After a few title changes and long wait for James Gray fans (his last feature "Two Lovers" came out five years ago), the helmer's first period project "The Immigrant" finally premiered today in Cannes with many clamoring to know whether it would deliver the goods to come out of the festival as a surefire Oscar contender for distributor Harvey Weinstein. While some I spoke to didn't respond to the film's deliberate pacing (I did), the majority all agreed on one thing: Marion Cotillard is sensational in it.
As Ewa, the Polish illegal immigrant of the title film forced into prostitution by Joaquin Phoenix's character after arriving in New York, Cotillard gives a powerfully subdued performance full of hurt and anger that in my estimation ranks as her biggest achievement since playing Edith Piaf to Oscar-winning perfection in "La Vie en Rose." Part of that lies in the fact that she had to learn Polish to take on the role and speak English with a credible Polish accent -- the sort of feat that the Academy has been known to love.

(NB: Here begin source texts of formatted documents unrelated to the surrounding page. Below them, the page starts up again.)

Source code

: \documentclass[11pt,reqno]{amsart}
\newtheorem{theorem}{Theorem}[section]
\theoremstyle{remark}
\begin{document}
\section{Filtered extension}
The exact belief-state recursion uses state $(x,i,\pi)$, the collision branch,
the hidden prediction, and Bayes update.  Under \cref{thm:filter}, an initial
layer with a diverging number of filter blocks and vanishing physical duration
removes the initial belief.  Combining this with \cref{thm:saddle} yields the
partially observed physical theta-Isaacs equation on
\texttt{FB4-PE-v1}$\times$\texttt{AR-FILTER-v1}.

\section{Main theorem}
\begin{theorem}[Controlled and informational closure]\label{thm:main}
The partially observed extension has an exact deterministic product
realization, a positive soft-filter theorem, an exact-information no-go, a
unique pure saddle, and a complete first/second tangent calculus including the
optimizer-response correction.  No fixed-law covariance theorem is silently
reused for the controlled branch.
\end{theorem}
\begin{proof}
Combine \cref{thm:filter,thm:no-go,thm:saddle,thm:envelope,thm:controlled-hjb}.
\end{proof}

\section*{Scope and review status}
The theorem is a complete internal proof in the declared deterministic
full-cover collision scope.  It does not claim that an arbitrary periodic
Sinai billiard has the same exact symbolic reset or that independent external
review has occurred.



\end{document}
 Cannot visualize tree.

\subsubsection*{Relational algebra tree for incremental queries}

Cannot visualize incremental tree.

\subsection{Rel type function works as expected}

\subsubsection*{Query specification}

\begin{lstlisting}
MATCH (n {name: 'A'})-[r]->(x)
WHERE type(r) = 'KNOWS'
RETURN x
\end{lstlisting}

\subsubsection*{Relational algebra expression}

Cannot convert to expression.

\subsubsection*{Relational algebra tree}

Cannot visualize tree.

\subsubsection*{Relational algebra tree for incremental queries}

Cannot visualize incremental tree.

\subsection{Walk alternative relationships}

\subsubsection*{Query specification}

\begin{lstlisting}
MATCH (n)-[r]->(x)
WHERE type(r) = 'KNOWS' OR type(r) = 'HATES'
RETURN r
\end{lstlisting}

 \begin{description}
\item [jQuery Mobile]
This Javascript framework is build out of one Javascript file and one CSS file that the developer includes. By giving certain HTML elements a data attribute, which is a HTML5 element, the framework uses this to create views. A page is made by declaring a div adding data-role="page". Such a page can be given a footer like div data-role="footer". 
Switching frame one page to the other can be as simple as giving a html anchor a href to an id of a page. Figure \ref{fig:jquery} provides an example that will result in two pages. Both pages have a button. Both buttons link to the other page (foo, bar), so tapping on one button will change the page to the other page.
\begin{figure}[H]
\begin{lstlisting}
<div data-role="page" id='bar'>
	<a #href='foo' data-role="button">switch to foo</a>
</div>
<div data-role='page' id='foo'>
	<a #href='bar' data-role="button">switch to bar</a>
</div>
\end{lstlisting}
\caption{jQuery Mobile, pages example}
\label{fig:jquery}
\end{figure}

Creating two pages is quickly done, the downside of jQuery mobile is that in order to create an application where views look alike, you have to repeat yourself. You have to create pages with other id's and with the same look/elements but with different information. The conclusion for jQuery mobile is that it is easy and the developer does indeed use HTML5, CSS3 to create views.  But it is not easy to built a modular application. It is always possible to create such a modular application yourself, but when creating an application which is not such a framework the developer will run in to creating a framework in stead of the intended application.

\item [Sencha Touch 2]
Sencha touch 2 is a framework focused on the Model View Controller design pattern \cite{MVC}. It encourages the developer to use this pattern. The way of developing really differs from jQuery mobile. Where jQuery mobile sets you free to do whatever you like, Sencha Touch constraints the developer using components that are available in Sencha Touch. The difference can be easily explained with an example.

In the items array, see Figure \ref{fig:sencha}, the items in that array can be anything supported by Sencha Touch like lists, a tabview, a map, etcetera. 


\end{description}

"I like to create characters who have their own physical language, their own way of speaking," Cotillard said at the film's press conference following the screening. "When one has to learn a different language, it helps you create a persona. With Polish, in this case, you pitch your voice differently compared to French or English. It does help you build up a character that's specific."
"It's a complicated language," she continued. "I had about 20 pages in Polish and I could only understand two words [at first]. But I had a fabulous teacher and no choice.
"When you speak Polish with an accent, that would be one thing. But I had to speak Polish with no accent, so that put a lot of pressure on me. I knew when I was making a mistake. When I was doing it good, however, I had no idea of how I was doing. It was bit unsettling."
Surprisingly, Gray revealed that he had never seen any of Cotillard's work before meeting with her for the title role. "I have three incredibly beautiful children. Around their birth times is when I didn't see any movies. That's kind of the reason I never saw 'La Vie en Rose.'
"When I met Marion, I didn't know her work. But she threw a piece of bread in my face, over dinner, because I didn't like some actor that she liked. I thought she had an amazing face, a kind of great silent movie face that reveals so much emotion. Plus she's throwing bread in my face which means she has a kind of will, a strength. So if you have both of those, that's usually a precursor to something pretty good."
"Acting is an emotional intelligence," he continued. "When you talk to actors, sometimes you don't even have to watch them act. The minute you get a sense of that intelligence, you know that they can be wonderful. That was all I needed to go and write the movie for her. After that I saw everything that she had done, but by then it was all over, I was in the Cotillard camp."